03-01-2010, 08:03 PM
Charges dismissed against Steelers kicker Reed
By DAN NEPHIN, Associated Press Writer
PITTSBURGH (AP)—A judge on Monday dismissed charges of simple assault and resisting arrest against Steelers kicker Jeff Reed(notes), who was accused of raising his fists at a Pittsburgh police officer when ordered back in his vehicle as police dealt with a teammate.
The two misdemeanor charges dismissed by state District Judge Richard King at Reed’s preliminary hearing were the most serious he faced. King postponed for six weeks a decision on whether to hold Reed for trial on charges of disorderly conduct and public drunkenness.
King directed Reed to perform 40 hours of community service and said he would consider dropping the two summary charges if Reed complies.
The judge said that “something was there” between Reed and police on Oct. 18, 2009, several hours after the Steelers beat Cleveland 27-14, but that it didn’t rise to the level of simple assault or resisting arrest.
King suggested the conflict could have been avoided if Reed hadn’t felt the need to “butt in” when police were preparing to cite Reed’s teammate, backup tight end Matt Spaeth(notes), for allegedly urinating in a parking lot near Heinz Field.
Reed declined to comment, but his attorney, Robert DelGreco Jr., said Reed has been humbled.
“It hurts him that there are people out there that might think that he squared up and wanted to fight cops, or actually fought cops. That’s not Jeff Reed,” DelGreco said.
During the roughly half-hour hearing, three Pittsburgh police officers gave testimony at odds with an account given at DelGreco’s request by an off-duty state trooper who was there.
King said he wanted Reed to do community service because the fines for the summary offenses—$300 on each count—would essentially be meaningless to Reed.
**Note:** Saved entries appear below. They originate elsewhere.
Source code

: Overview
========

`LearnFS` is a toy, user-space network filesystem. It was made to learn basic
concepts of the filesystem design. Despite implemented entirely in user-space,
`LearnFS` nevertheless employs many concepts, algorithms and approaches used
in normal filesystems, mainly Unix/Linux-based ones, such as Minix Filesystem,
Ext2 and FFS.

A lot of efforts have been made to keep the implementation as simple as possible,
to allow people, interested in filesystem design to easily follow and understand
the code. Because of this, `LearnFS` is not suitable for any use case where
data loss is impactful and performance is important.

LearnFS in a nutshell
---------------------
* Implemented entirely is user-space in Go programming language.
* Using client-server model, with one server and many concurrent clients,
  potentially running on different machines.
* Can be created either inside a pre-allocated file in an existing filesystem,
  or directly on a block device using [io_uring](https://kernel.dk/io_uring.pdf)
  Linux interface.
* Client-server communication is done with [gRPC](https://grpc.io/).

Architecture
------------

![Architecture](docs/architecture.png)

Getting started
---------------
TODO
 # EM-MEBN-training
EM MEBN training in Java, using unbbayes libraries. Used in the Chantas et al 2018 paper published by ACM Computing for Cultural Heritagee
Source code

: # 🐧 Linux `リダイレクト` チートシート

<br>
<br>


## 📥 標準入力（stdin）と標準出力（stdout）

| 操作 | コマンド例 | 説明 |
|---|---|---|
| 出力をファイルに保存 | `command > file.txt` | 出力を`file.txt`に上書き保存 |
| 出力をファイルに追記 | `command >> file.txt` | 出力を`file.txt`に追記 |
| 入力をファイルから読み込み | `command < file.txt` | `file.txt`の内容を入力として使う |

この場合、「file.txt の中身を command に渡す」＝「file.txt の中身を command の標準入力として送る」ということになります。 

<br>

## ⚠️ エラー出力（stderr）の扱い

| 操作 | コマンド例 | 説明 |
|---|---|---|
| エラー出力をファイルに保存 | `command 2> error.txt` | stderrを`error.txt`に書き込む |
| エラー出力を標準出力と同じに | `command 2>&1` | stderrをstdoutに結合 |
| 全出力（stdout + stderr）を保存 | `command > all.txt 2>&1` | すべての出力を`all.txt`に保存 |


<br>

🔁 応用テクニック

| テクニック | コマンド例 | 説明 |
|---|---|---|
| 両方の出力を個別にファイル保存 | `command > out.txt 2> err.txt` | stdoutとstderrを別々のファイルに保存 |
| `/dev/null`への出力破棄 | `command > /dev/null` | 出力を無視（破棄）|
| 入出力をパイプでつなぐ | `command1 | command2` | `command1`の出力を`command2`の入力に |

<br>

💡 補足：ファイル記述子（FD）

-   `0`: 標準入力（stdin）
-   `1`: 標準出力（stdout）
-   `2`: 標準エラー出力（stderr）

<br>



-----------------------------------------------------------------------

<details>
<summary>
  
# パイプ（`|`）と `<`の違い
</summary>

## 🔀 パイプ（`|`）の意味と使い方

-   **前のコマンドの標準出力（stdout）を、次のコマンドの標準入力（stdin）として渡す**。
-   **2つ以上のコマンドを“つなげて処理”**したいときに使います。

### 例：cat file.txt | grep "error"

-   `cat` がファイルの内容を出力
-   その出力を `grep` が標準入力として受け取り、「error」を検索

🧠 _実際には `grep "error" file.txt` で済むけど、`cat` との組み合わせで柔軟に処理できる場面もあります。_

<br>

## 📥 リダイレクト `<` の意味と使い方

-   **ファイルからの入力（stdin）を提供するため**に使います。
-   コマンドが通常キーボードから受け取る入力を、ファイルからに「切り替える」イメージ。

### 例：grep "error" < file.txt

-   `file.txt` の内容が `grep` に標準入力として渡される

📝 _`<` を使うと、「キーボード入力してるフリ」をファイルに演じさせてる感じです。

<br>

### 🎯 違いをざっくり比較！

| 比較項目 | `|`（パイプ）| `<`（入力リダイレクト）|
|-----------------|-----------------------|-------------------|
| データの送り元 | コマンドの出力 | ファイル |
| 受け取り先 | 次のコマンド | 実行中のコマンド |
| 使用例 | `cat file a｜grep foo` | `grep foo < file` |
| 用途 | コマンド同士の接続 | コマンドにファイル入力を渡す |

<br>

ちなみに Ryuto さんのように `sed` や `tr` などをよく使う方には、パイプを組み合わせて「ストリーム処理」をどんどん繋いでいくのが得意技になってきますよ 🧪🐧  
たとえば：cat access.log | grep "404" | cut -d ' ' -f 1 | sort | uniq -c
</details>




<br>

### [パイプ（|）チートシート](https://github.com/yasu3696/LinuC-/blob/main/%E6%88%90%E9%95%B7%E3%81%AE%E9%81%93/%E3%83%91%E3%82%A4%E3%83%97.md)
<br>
DelGreco said while the money wasn’t the issue, Reed could face more serious sanctions from the NFL if he were to be found guilty. He didn’t have details.
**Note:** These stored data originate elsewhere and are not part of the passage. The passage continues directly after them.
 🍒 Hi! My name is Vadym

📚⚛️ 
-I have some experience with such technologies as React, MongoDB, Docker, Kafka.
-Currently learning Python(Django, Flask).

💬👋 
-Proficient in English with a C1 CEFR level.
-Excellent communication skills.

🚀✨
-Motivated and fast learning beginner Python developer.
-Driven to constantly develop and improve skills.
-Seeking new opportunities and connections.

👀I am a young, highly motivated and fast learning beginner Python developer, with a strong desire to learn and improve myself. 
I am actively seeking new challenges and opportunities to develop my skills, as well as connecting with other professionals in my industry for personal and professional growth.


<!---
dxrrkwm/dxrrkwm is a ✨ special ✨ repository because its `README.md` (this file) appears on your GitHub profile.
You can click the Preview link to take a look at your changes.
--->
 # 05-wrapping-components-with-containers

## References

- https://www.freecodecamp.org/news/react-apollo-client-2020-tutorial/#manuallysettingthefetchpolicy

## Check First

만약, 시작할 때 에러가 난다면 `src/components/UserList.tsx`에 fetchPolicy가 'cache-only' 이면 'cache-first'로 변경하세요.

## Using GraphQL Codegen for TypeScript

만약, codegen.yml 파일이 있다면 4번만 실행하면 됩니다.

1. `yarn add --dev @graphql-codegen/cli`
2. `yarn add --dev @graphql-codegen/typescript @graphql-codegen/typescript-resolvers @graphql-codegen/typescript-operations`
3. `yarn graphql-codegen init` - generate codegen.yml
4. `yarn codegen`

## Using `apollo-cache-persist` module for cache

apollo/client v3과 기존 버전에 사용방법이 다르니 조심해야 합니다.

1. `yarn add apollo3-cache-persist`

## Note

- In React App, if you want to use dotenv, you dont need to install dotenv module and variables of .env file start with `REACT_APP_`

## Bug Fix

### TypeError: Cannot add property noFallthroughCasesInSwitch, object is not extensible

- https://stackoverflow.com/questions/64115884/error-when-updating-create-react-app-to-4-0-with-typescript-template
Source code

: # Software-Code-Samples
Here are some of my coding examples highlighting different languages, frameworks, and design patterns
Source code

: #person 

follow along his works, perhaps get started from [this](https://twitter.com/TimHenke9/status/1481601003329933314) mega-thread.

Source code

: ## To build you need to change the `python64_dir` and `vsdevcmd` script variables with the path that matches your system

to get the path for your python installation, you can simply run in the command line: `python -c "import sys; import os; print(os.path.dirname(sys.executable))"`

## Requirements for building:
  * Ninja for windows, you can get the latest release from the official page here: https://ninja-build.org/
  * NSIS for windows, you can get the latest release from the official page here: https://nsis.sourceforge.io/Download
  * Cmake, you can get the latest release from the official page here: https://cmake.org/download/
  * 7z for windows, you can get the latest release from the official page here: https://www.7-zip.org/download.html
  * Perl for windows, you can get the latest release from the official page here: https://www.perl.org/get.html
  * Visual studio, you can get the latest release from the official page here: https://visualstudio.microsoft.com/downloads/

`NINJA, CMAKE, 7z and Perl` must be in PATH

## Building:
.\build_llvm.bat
It was Reed’s second arrest last year. He paid $543 in fines and restitution after pleading guilty to disorderly conduct and criminal mischief for damaging a paper towel dispenser in a Pittsburgh-area convenience store bathroom in February, a few weeks after the Steelers won the Super Bowl.
03-02-2010, 01:42 AM
Cop testifies he would have tasered Reed
By Jill King Greenwood, PITTSBURGH TRIBUNE-REVIEW
Tuesday, March 2, 2010
A judge passed Monday on fining Steelers kicker Jeff Reed for unsportsmanlike conduct with Pittsburgh police.
Instead, Reed will have six weeks to complete 40 hours of community service before he appears again before District Judge Richard King.
"He put his nose in where it didn't belong. For someone of his means, a fine means nothing. His time is much more valuable," said King, who dropped charges of simple assault and resisting arrest and said he would consider doing the same with the disorderly conduct and public drunkenness charges.
Three police officers testified during a hearing in Pittsburgh Municipal Court that Reed attempted to fight with them when they confronted his teammate, Matt Spaeth, for urinating outside a North Side bar Oct. 18 after the Steelers beat the Cleveland Browns.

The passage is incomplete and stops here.